وَمَاخَلَقْتُ الْجِنَّ وَالإِنْسَ إِلاَّ لِيَعْبُدُونِ

Artinya: “Dan tidaklah Aku ciptakan jin dan manusia kecuali untuk beribadah kepada-Ku.” (Adz Dzariyat : 56).

إِنْ كُلُّ مَنْ فِي السَّمَوَاتِ وَالأَرْضِ إِلاَّ ءَاتِي الرَّحْمَنِ عَبْدًا

Artinya: “Tidak ada seorang pun di langit dan di bumi, kecuali akan datang kepada Allah Yang Maha Pemurah dalam keadaan sebagai hamba.” (Maryam : 93)

d.      Jalaluddin Ar Rumi, seorang tokoh sufi yang kondang berkata : “Aku seorang muslim, tapi aku juga seorang Nashrani, Brahmawi, dan Zaradasyti, bagiku tempat ibadah sama … masjid, gereja, atau tempat berhala-berhala.”
Padahal Allah Ta’ala berfirman :

يَبْتَغِ غَيْرَ الإِسْلاَمِ دِينًا فَلَنْ يُقْبَلَ مِنْهُ وَهُوَ فِي الآخِرَةِ مِنَ الْخَاسِرِينَ

Artinya: “Dan barangsiapa mencari agama selain agama Islam, maka sekali-kali tidaklah akan diterima (agama itu) dari padanya, dan dia di akhirat termasuk orang-orang yang merugi.” (Ali Imran : 85)
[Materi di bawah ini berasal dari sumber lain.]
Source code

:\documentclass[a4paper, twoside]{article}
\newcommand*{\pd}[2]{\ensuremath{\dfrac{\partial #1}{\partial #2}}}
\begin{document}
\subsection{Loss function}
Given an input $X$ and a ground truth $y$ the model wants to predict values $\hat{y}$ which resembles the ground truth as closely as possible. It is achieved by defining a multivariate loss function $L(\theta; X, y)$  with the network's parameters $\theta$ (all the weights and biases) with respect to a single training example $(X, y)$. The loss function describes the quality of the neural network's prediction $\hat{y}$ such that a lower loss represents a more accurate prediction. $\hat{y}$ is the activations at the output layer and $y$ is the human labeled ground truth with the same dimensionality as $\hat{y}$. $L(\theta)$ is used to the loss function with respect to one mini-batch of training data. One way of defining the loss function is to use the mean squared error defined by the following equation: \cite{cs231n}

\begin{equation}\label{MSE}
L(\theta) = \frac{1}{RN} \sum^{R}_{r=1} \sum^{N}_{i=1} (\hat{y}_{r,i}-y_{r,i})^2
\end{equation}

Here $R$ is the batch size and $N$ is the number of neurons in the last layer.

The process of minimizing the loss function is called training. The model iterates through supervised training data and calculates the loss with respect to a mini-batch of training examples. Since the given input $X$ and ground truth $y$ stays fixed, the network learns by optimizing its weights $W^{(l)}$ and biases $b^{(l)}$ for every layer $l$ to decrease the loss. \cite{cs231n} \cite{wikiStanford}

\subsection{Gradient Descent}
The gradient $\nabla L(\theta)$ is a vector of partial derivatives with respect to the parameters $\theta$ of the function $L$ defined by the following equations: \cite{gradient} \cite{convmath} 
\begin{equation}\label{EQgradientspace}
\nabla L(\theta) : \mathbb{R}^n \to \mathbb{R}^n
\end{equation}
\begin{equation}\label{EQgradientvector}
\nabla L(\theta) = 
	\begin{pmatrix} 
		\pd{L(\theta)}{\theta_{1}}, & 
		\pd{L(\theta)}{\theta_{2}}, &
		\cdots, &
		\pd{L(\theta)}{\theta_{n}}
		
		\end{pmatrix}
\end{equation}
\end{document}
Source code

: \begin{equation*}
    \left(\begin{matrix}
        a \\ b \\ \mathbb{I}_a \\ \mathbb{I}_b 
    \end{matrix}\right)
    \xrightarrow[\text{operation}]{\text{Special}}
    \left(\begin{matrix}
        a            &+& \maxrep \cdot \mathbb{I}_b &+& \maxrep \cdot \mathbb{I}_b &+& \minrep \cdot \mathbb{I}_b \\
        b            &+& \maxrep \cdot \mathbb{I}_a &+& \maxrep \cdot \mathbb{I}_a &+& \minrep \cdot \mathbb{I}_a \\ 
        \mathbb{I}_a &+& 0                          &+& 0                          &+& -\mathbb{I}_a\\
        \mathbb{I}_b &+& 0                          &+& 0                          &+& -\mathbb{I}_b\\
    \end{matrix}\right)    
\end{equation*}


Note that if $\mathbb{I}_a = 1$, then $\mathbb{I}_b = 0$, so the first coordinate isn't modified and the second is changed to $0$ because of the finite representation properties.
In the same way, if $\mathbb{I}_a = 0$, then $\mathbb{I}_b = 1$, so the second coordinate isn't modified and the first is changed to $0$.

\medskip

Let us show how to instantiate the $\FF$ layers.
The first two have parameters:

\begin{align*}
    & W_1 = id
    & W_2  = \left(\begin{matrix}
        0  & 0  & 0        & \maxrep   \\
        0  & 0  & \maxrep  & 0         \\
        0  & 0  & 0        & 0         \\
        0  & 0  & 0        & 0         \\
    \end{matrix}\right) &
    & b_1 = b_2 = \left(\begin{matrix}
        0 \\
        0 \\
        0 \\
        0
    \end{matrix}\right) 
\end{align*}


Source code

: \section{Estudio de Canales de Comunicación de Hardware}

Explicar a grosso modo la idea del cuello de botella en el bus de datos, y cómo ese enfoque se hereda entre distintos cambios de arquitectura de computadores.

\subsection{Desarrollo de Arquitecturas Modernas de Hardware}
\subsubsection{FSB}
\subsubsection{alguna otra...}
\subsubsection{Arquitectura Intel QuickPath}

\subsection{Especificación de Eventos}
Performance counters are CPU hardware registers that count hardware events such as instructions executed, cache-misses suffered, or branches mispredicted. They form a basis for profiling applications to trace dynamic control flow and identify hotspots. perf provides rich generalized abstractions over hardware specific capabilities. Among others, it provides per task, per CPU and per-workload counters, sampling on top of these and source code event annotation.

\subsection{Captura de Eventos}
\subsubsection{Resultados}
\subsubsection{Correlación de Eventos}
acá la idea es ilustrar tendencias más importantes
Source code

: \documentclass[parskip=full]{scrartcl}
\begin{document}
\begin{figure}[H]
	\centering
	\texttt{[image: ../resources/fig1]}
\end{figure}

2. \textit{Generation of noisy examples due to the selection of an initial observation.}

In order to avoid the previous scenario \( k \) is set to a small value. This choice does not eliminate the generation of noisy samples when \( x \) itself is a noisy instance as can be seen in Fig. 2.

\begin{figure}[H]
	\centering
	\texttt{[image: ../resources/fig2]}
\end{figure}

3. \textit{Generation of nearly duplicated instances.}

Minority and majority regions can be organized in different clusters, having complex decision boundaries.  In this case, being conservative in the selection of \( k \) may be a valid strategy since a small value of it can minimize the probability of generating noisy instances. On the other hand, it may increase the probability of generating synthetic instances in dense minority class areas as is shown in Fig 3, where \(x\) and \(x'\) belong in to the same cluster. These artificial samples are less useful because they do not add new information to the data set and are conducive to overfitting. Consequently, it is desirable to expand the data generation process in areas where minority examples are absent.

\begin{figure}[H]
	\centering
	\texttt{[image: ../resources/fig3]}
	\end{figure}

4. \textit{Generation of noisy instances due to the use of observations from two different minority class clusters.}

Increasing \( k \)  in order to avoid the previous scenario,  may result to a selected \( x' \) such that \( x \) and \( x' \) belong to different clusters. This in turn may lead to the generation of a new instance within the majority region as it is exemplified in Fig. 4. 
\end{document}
e.       Pembagian ilmu menjadi Syari’at dan Hakikat, yang mana bila seseorang telah sampai pada tingkatan hakikat berarti ia telah mencapai martabat keyakinan yang tinggi kepada Allah Ta’ala, oleh karena itu gugurlah baginya segala kewajiban dan larangan dalam agama ini.

Syaikhul Islam Ibnu Taimiyah rahimahullah berkata :
 “Tidak diragukan lagi oleh ahlul ilmi dan iman bahwasanya perkataan tersebut termasuk sebesar-besar kekafiran dan yang paling berat. Ia lebih jahat dari perkataan Yahudi dan Nashrani, karena Yahudi dan Nashrani beriman dengan sebagian dari isi Al Kitab dan kafir dengan sebagiannya, sedangkan mereka adalah orang-orang kafir yang sesungguhnya (karena mereka berkeyakinan dengan sampainya kepada martabat hakikat, tidak lagi terkait dengan kewajiban dan larangan dalam agama ini, pen).” (Majmu’ Fatawa, juz 11 hal. 401).

f.        Dzikirnya orang-orang awam adalah لا إله إلا الله , sedangkan dzikirnya orang-orang khusus dan paling khusus “الله / Allah”, “هو / Huu”, dan “آه / Aah” saja.
Padahal Rasulullah Shallallahu ‘alaihi wassalam bersabda :

أَفْضَلُ الذِّكْرَ لاَ إِلهِ إِلاَّ الله

Artinya: “Sebaik-baik dzikir adalah لا إله إلا الله .” (H.R. Tirmidzi, dari shahabat Jabir bin Abdullah Radiyallahu ‘anhu).
Syaikhul Islam rahimahullah berkata : “Dan barangsiapa yang beranggapan bahwa لا إله إلا الله dzikirnya orang awam, sedangkan dzikirnya orang-orang khusus dan paling khusus adalah “هو  Huu”, maka ia seorang yang sesat dan menyesatkan.” (Risalah Al Ubudiyah, hal. 117-118, dinukil dari Haqiqatut Tashawwuf, hal. 13)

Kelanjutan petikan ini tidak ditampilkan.